信息抽取中常用的数据集

原创

说文科技 2022-01-12 16:18:09 博主文章分类：nlp ©著作权

文章标签 NLP 数据集信息抽取 ide 数据 文章分类 代码人生

©著作权归作者所有：来自51CTO博客作者说文科技的原创作品，请联系作者获取转载授权，否则将追究法律责任

前言

本文详细讲述NLP信息抽取领域中常用的数据集，并给出一些关键点的阐述。
DocRED数据集质量极差，在涉足这个任务之前，还请多多了解它才行！

1.文档级

ACE05

collected from various sources, including news articles and online forums.
provides entity, relation, and event annotations for a collection of documents from a variety of domains
lacks coreference annotations

2.句子级

2.1 NYT

sample from New York Times news articles and annotated by distant supervision.

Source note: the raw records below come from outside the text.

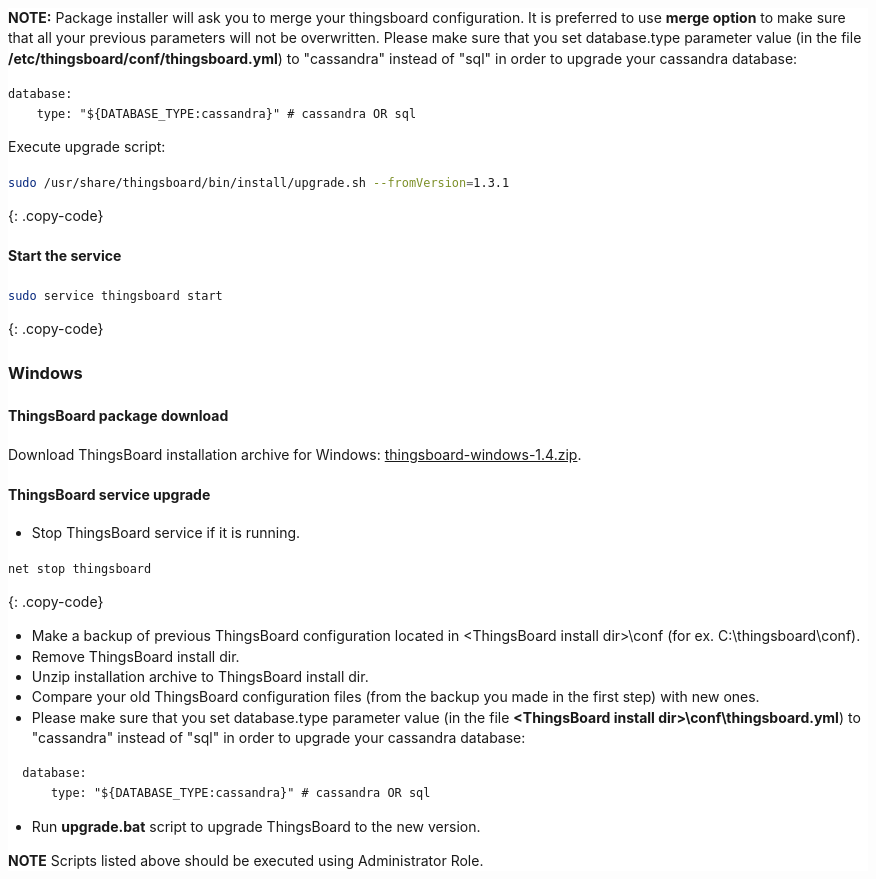 **NOTE:** Package installer will ask you to merge your thingsboard configuration. It is preferred to use **merge option** to make sure that all your previous parameters will not be overwritten.
Please make sure that you set database.type parameter value (in the file **/etc/thingsboard/conf/thingsboard.yml**) to "cassandra" instead of "sql" in order to upgrade your cassandra database:

```
database:
    type: "${DATABASE_TYPE:cassandra}" # cassandra OR sql
```

Execute upgrade script:
```bash
sudo /usr/share/thingsboard/bin/install/upgrade.sh --fromVersion=1.3.1
```
{: .copy-code}

#### Start the service

```bash
sudo service thingsboard start
```
{: .copy-code}

### Windows

#### ThingsBoard package download

Download ThingsBoard installation archive for Windows: [thingsboard-windows-1.4.zip](https://github.com/thingsboard/thingsboard/releases/download/v1.4/thingsboard-windows-1.4.zip).

#### ThingsBoard service upgrade

* Stop ThingsBoard service if it is running.

```text
net stop thingsboard
```
{: .copy-code}

* Make a backup of previous ThingsBoard configuration located in \<ThingsBoard install dir\>\conf (for ex. C:\thingsboard\conf).
* Remove ThingsBoard install dir.
* Unzip installation archive to ThingsBoard install dir.
* Compare your old ThingsBoard configuration files (from the backup you made in the first step) with new ones.
* Please make sure that you set database.type parameter value (in the file **\<ThingsBoard install dir\>\conf\thingsboard.yml**) to "cassandra" instead of "sql" in order to upgrade your cassandra database:

```
  database:
      type: "${DATABASE_TYPE:cassandra}" # cassandra OR sql
```

* Run **upgrade.bat** script to upgrade ThingsBoard to the new version.

**NOTE** Scripts listed above should be executed using Administrator Role.
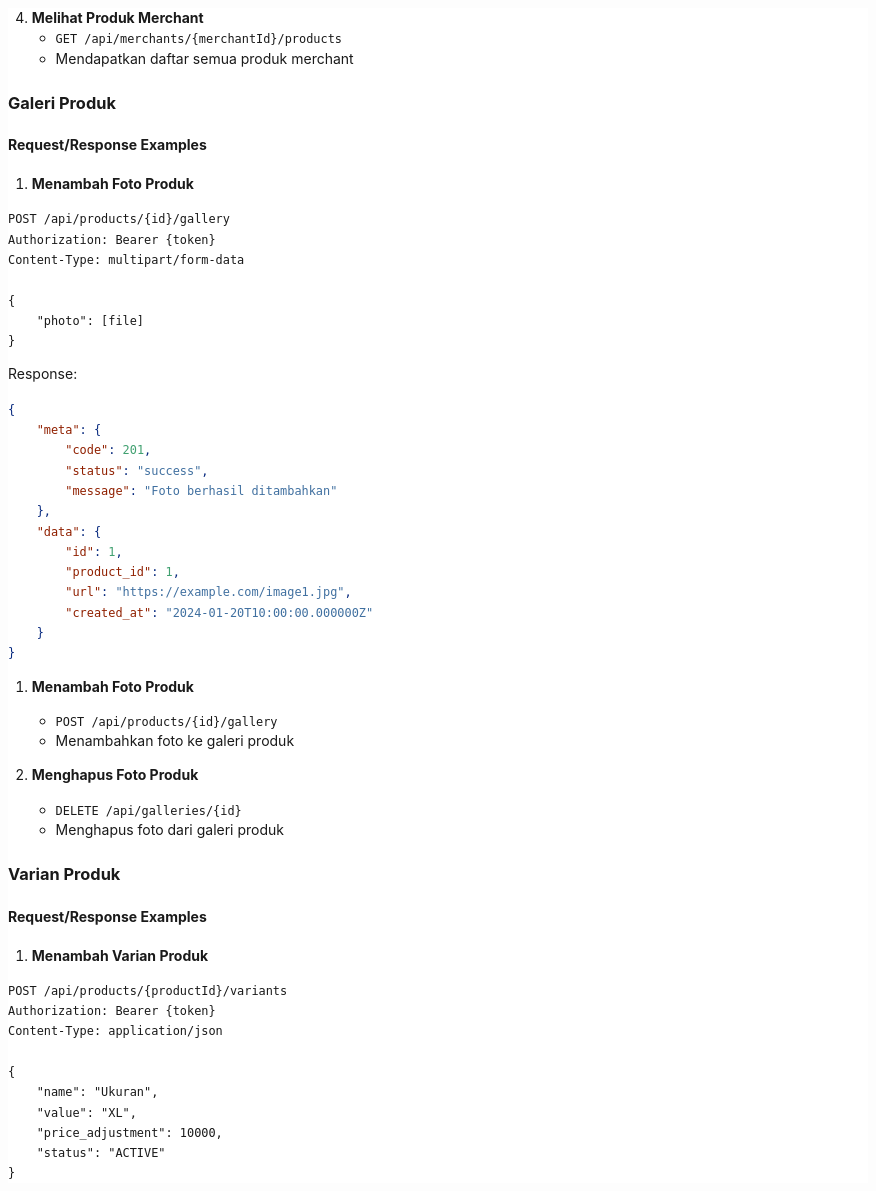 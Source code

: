 4. **Melihat Produk Merchant**
   - `GET /api/merchants/{merchantId}/products`
   - Mendapatkan daftar semua produk merchant

### Galeri Produk
#### Request/Response Examples

1. **Menambah Foto Produk**
```http
POST /api/products/{id}/gallery
Authorization: Bearer {token}
Content-Type: multipart/form-data

{
    "photo": [file]
}
```

Response:
```json
{
    "meta": {
        "code": 201,
        "status": "success",
        "message": "Foto berhasil ditambahkan"
    },
    "data": {
        "id": 1,
        "product_id": 1,
        "url": "https://example.com/image1.jpg",
        "created_at": "2024-01-20T10:00:00.000000Z"
    }
}
```

1. **Menambah Foto Produk**
   - `POST /api/products/{id}/gallery`
   - Menambahkan foto ke galeri produk

2. **Menghapus Foto Produk**
   - `DELETE /api/galleries/{id}`
   - Menghapus foto dari galeri produk

### Varian Produk
#### Request/Response Examples

1. **Menambah Varian Produk**
```http
POST /api/products/{productId}/variants
Authorization: Bearer {token}
Content-Type: application/json

{
    "name": "Ukuran",
    "value": "XL",
    "price_adjustment": 10000,
    "status": "ACTIVE"
}
```
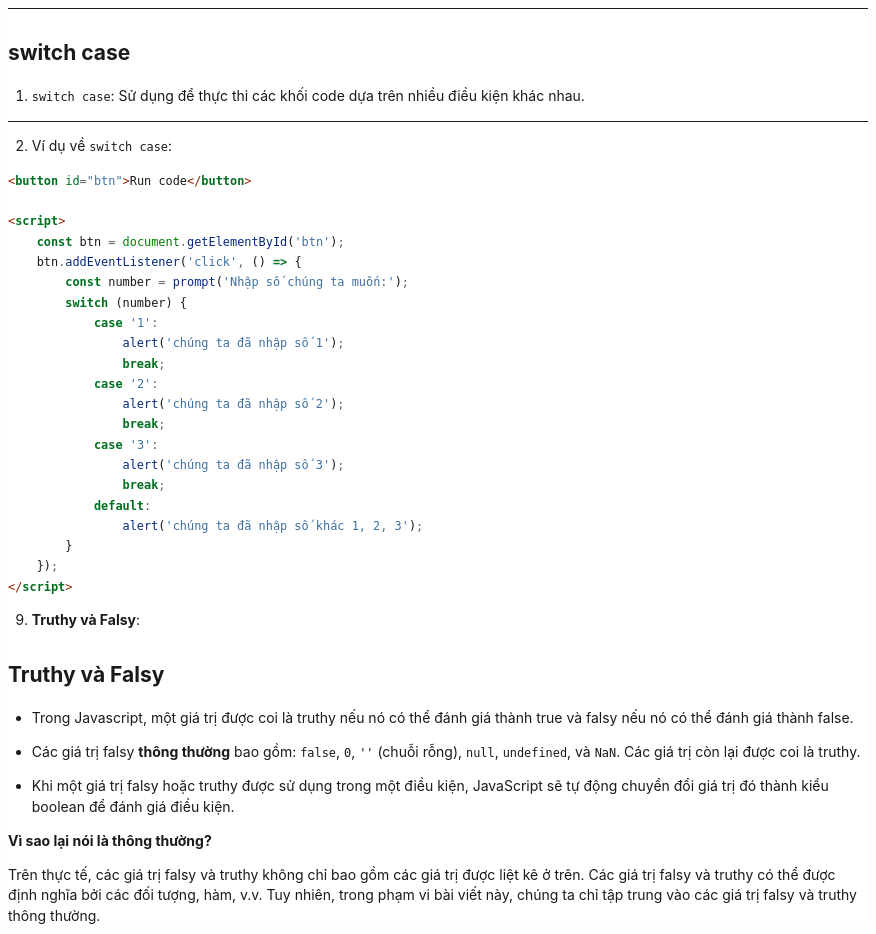 </htmlcss-snippet>

---

## switch case

1. `switch case`: Sử dụng để thực thi các khối code dựa trên nhiều điều kiện khác nhau.

---

2. Ví dụ về `switch case`:

<htmlcss-snippet>

```html
<button id="btn">Run code</button>

<script>
	const btn = document.getElementById('btn');
	btn.addEventListener('click', () => {
		const number = prompt('Nhập số chúng ta muốn:');
		switch (number) {
			case '1':
				alert('chúng ta đã nhập số 1');
				break;
			case '2':
				alert('chúng ta đã nhập số 2');
				break;
			case '3':
				alert('chúng ta đã nhập số 3');
				break;
			default:
				alert('chúng ta đã nhập số khác 1, 2, 3');
		}
	});
</script>
```

</htmlcss-snippet>

9. **Truthy và Falsy**:

## Truthy và Falsy

- Trong Javascript, một giá trị được coi là truthy nếu nó có thể đánh giá thành true và falsy nếu nó có thể đánh giá thành false.

- Các giá trị falsy **thông thường** bao gồm: `false`, `0`, `''` (chuỗi rỗng), `null`, `undefined`, và `NaN`. Các giá trị còn lại được coi là truthy.

- Khi một giá trị falsy hoặc truthy được sử dụng trong một điều kiện, JavaScript sẽ tự động chuyển đổi giá trị đó thành kiểu boolean để đánh giá điều kiện.

**Vì sao lại nói là thông thường?**

Trên thực tế, các giá trị falsy và truthy không chỉ bao gồm các giá trị được liệt kê ở trên. Các giá trị falsy và truthy có thể được định nghĩa bởi các đối tượng, hàm, v.v. Tuy nhiên, trong phạm vi bài viết này, chúng ta chỉ tập trung vào các giá trị falsy và truthy thông thường.
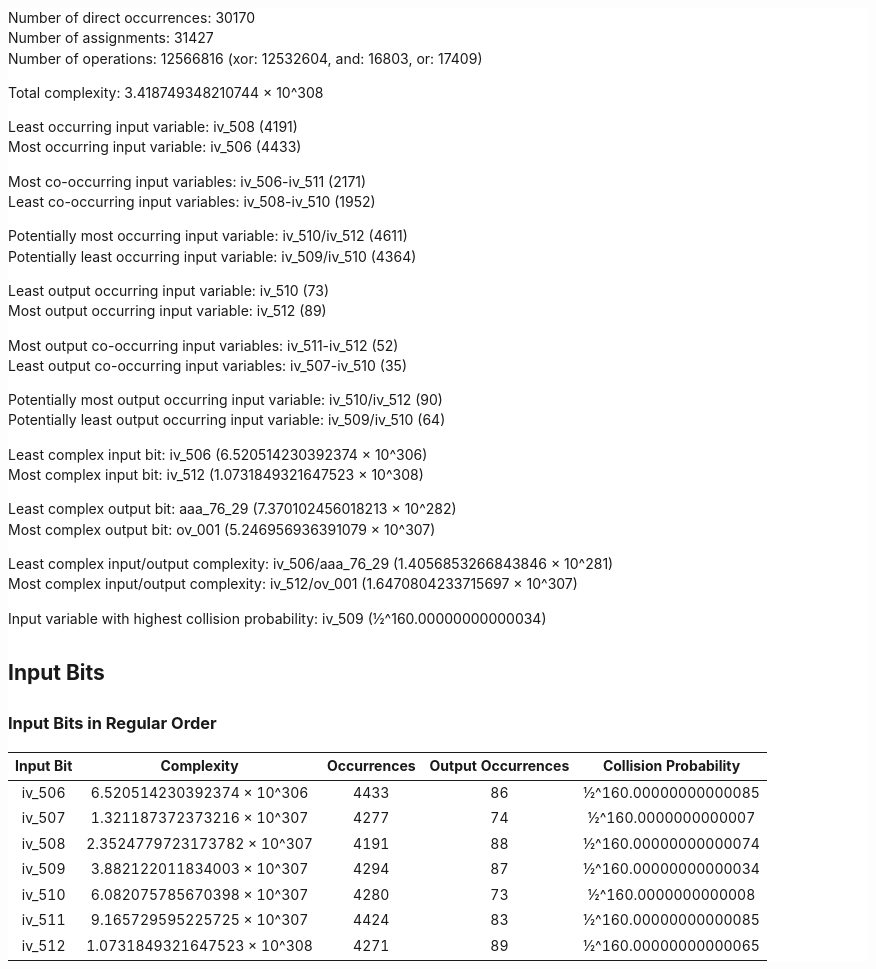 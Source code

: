 Number of direct occurrences: 30170  
Number of assignments: 31427  
Number of operations: 12566816
(xor: 12532604,
and: 16803,
or: 17409)

Total complexity: 3.418749348210744 × 10^308

Least occurring input variable: iv_508 (4191)  
Most occurring input variable: iv_506 (4433)

Most co-occurring input variables: iv_506-iv_511 (2171)  
Least co-occurring input variables: iv_508-iv_510 (1952)

Potentially most occurring input variable: iv_510/iv_512 (4611)  
Potentially least occurring input variable: iv_509/iv_510 (4364)

Least output occurring input variable: iv_510 (73)  
Most output occurring input variable: iv_512 (89)

Most output co-occurring input variables: iv_511-iv_512 (52)  
Least output co-occurring input variables: iv_507-iv_510 (35)

Potentially most output occurring input variable: iv_510/iv_512 (90)  
Potentially least output occurring input variable: iv_509/iv_510 (64)

Least complex input bit: iv_506 (6.520514230392374 × 10^306)  
Most complex input bit: iv_512 (1.0731849321647523 × 10^308)

Least complex output bit: aaa_76_29 (7.370102456018213 × 10^282)  
Most complex output bit: ov_001 (5.246956936391079 × 10^307)

Least complex input/output complexity: iv_506/aaa_76_29 (1.4056853266843846 × 10^281)  
Most complex input/output complexity: iv_512/ov_001 (1.6470804233715697 × 10^307)

Input variable with highest collision probability: iv_509 (½^160.00000000000034)

## Input Bits

### Input Bits in Regular Order

| Input Bit | Complexity | Occurrences | Output Occurrences | Collision Probability |
|:---------:|:----------:|:-----------:|:------------------:|:---------------------:|
| iv_506 | 6.520514230392374 × 10^306 | 4433 | 86 | ½^160.00000000000085 |
| iv_507 | 1.321187372373216 × 10^307 | 4277 | 74 | ½^160.0000000000007 |
| iv_508 | 2.3524779723173782 × 10^307 | 4191 | 88 | ½^160.00000000000074 |
| iv_509 | 3.882122011834003 × 10^307 | 4294 | 87 | ½^160.00000000000034 |
| iv_510 | 6.082075785670398 × 10^307 | 4280 | 73 | ½^160.0000000000008 |
| iv_511 | 9.165729595225725 × 10^307 | 4424 | 83 | ½^160.00000000000085 |
| iv_512 | 1.0731849321647523 × 10^308 | 4271 | 89 | ½^160.00000000000065 |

WebNLG: is originally created for Natural Lagugage Generation task and is applied by some author as a relation extractioin dataset.

2.1 ADE

contains medical descriptions of adverse effects of drug use.

2.2 SciERC

collected from 500 AI paper abstracts originally used for scientific knowledge graph construction.

2.3 GENIA

provides entity tags and coreferences for 1999 abstracts from the biomedical research literature with a substantial
portion of entities (24%) overlapping some other entity.
这里说的“其它实体” 是什么意思？

2.4 `WLPC`

provides entity, relations, and event annotations for 622 wet lab protocols.

2.5 `DocRED`

这里详细说一下DocRED数据集，文档级的信息抽取的大多数实验应该都会围绕这个进行。

2.5.1 数据集地址

2.5.2 数据集格式

数据集（只以 train_annotated.json 文件为例）中的内容如下：

信息抽取中常用的数据集_信息抽取

这意思就是：每条样本都是由如上四个部分组成。

vertexSet 它是由数个字典构成的list。每个字典中的内容如下：

{
    "name": "Zest Airways, Inc.",
    "type": "ORG",
    "sent_id": 0,
    "pos": [
        0,
        4
    ]
},

name：表示该mention的名字

pos：表示该name

type：表示该mention的type

sent_id ：表示该mention 所在的第几句话

pos：表示在该句中的 start postion 和 end postion

需要注意的是，vertexSet 是一个list，每项中的内容都围绕一个 entity/mention来描述。这个index 是从0开始。

labels
该段文本所具有的标签。
信息抽取中常用的数据集_ide_02
这个标签内容就说明：第0个实体（head）和第2个实体（tail）之间存在的关系是 P159。第0个实体和第2个实体分别可以从vertexSet中获取，在本文这个例子中就是： Zest Airways, Inc. ----P159----> Pasay city 。查表可得：P159 指的是总部位置headquarters location。